Stored items:
------------------------------------------------------------------------
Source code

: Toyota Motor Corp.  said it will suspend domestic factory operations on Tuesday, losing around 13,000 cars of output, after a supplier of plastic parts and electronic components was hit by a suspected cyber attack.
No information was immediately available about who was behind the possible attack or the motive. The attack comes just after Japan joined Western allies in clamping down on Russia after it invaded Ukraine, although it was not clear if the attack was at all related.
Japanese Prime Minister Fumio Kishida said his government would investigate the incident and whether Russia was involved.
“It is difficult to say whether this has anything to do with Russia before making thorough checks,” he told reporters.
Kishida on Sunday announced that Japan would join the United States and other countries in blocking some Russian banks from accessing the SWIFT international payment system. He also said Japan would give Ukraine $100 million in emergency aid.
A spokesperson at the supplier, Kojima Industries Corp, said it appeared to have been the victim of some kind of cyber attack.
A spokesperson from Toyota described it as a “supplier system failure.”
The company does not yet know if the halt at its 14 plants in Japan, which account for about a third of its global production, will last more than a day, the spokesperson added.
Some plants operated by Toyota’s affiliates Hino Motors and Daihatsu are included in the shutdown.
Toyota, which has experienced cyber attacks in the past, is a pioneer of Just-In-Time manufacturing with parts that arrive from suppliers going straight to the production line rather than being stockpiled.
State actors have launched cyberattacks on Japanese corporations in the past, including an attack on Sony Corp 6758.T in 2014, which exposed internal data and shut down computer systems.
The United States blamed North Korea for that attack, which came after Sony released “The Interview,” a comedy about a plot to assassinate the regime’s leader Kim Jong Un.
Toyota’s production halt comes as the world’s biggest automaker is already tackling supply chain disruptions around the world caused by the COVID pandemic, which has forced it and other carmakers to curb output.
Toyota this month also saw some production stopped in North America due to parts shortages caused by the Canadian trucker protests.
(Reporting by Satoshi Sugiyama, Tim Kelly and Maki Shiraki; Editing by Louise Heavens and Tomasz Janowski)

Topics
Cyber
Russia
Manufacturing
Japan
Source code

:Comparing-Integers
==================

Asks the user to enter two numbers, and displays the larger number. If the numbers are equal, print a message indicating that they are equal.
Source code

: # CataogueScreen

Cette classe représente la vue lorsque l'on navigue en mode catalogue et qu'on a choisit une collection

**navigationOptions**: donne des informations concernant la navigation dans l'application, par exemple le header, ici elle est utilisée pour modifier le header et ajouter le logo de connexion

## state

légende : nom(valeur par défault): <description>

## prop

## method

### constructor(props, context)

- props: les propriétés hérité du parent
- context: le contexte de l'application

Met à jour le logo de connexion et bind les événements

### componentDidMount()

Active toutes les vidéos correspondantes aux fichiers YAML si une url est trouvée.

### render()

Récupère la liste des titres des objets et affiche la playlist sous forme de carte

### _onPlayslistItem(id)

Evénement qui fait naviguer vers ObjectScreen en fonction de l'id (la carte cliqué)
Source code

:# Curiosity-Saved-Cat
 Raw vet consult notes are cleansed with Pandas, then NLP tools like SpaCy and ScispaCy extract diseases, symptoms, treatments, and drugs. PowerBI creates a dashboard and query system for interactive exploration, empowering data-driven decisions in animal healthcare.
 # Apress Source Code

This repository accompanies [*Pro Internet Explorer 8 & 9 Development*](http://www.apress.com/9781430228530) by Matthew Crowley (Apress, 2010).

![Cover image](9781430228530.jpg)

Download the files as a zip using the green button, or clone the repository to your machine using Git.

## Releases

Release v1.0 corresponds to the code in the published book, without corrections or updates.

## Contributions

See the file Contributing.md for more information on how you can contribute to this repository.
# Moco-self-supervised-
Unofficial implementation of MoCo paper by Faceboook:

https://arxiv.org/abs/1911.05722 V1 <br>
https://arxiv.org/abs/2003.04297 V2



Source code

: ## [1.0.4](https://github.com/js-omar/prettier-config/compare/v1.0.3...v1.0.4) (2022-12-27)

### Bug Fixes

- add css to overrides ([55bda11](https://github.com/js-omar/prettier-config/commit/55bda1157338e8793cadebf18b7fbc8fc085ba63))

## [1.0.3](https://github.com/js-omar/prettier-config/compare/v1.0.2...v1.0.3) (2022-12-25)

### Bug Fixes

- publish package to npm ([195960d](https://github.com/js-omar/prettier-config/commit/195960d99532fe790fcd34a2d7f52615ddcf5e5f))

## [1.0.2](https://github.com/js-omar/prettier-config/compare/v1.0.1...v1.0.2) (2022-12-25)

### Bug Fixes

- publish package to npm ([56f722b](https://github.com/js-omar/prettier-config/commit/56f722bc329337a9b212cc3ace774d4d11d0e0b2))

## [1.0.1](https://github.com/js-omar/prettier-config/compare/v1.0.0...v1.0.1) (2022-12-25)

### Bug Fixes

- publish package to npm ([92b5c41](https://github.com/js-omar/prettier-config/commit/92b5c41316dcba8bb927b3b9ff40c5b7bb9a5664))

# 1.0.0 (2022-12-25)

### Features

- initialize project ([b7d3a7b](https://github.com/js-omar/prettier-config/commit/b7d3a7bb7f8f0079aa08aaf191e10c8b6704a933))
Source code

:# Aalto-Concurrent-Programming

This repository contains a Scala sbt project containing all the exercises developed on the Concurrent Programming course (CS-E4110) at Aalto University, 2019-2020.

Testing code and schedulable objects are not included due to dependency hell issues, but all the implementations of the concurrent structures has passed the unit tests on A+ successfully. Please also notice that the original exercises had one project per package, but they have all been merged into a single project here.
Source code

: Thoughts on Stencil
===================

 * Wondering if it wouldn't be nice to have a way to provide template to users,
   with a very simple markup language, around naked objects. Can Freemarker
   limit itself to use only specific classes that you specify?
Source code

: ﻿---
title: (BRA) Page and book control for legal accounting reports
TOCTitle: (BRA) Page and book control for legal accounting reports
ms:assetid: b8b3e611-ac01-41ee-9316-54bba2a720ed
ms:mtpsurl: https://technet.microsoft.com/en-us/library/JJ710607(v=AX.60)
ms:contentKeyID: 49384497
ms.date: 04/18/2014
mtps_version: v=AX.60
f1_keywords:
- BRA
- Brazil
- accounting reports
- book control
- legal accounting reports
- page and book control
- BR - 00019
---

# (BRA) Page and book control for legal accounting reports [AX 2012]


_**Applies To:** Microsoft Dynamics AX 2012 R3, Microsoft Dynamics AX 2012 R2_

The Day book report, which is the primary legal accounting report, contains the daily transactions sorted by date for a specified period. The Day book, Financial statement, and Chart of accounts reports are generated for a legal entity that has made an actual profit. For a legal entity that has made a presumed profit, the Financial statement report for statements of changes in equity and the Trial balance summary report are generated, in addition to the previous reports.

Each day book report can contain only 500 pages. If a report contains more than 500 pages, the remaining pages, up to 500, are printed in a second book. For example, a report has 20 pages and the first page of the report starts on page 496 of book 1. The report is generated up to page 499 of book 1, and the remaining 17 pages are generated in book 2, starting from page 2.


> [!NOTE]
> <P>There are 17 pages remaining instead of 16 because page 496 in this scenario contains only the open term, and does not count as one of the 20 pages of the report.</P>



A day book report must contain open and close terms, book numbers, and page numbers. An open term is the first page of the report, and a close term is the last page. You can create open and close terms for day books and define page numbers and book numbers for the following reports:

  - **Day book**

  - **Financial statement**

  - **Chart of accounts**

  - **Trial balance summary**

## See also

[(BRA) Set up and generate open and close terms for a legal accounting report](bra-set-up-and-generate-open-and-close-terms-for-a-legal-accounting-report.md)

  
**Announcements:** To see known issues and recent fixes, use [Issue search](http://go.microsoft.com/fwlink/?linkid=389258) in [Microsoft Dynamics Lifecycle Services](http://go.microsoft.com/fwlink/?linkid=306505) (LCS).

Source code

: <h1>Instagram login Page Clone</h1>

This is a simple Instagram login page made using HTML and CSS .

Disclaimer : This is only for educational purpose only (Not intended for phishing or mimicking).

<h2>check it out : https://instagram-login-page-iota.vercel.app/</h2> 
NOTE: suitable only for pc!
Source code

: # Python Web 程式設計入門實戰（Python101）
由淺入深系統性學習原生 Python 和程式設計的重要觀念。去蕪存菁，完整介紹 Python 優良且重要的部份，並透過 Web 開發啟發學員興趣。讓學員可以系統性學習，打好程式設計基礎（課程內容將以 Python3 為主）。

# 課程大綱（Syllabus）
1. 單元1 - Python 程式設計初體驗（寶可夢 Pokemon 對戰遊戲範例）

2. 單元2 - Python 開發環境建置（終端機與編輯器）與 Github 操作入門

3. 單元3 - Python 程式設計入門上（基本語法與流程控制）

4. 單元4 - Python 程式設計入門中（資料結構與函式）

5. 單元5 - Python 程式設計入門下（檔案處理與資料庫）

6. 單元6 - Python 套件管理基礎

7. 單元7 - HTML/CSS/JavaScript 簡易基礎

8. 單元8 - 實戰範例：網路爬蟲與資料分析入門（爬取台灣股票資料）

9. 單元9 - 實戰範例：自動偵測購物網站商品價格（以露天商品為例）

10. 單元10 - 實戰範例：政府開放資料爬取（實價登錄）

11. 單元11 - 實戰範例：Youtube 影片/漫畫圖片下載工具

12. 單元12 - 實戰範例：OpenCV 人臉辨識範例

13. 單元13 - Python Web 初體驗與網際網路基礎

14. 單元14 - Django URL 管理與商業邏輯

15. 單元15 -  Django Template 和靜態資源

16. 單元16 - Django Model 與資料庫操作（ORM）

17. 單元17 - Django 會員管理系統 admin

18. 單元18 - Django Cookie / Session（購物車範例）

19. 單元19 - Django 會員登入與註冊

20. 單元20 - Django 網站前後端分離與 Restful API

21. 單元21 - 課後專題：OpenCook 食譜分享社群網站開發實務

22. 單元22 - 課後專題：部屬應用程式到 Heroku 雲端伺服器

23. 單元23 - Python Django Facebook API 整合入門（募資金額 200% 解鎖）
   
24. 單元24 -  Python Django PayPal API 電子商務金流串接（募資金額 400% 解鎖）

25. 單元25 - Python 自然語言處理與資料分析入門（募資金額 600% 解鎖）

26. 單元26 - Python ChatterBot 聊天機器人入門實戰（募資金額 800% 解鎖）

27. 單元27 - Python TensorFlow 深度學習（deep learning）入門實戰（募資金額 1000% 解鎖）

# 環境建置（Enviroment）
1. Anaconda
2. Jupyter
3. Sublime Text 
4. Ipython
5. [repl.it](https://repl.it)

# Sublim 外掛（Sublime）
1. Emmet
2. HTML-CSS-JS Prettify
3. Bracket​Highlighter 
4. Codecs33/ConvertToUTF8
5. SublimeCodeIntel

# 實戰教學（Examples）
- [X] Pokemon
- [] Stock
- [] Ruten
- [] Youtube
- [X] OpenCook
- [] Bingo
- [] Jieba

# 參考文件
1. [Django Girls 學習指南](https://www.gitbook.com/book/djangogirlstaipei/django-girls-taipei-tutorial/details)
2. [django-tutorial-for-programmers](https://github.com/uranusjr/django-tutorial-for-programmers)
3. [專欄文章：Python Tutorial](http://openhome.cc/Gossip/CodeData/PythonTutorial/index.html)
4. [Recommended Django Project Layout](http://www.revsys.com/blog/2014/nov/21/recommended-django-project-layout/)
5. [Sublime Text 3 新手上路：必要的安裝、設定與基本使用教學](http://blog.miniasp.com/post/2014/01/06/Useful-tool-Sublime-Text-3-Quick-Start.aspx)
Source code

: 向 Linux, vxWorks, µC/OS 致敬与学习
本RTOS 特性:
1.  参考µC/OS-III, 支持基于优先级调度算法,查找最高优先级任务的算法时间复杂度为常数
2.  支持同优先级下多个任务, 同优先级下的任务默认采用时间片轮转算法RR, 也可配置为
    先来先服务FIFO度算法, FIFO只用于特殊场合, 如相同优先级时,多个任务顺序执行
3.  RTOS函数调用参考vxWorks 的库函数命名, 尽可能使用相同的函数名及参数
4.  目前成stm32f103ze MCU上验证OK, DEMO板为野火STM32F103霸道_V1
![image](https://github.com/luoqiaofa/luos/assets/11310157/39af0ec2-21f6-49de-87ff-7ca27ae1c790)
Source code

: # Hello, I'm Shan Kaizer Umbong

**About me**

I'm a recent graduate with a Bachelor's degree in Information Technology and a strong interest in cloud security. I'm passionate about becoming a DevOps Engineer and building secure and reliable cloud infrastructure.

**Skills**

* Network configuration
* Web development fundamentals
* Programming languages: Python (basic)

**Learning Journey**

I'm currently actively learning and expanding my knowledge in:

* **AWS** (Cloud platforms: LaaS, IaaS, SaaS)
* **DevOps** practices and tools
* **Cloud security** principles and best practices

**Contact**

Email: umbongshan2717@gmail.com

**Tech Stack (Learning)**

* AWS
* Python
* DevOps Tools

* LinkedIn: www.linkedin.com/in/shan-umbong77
------------------------------------------------------------------------
▶ Brief:
From the line holding "11. 單元11 - 實戰範例：Youtube 影片/漫畫圖片下載工具" to the line holding "18. 單元18 - Django Cookie / Session（購物車範例）", inclusive, restate each line above exactly as written.

▶ The answer:
11. 單元11 - 實戰範例：Youtube 影片/漫畫圖片下載工具

12. 單元12 - 實戰範例：OpenCV 人臉辨識範例

13. 單元13 - Python Web 初體驗與網際網路基礎

14. 單元14 - Django URL 管理與商業邏輯

15. 單元15 -  Django Template 和靜態資源

16. 單元16 - Django Model 與資料庫操作（ORM）

17. 單元17 - Django 會員管理系統 admin

18. 單元18 - Django Cookie / Session（購物車範例）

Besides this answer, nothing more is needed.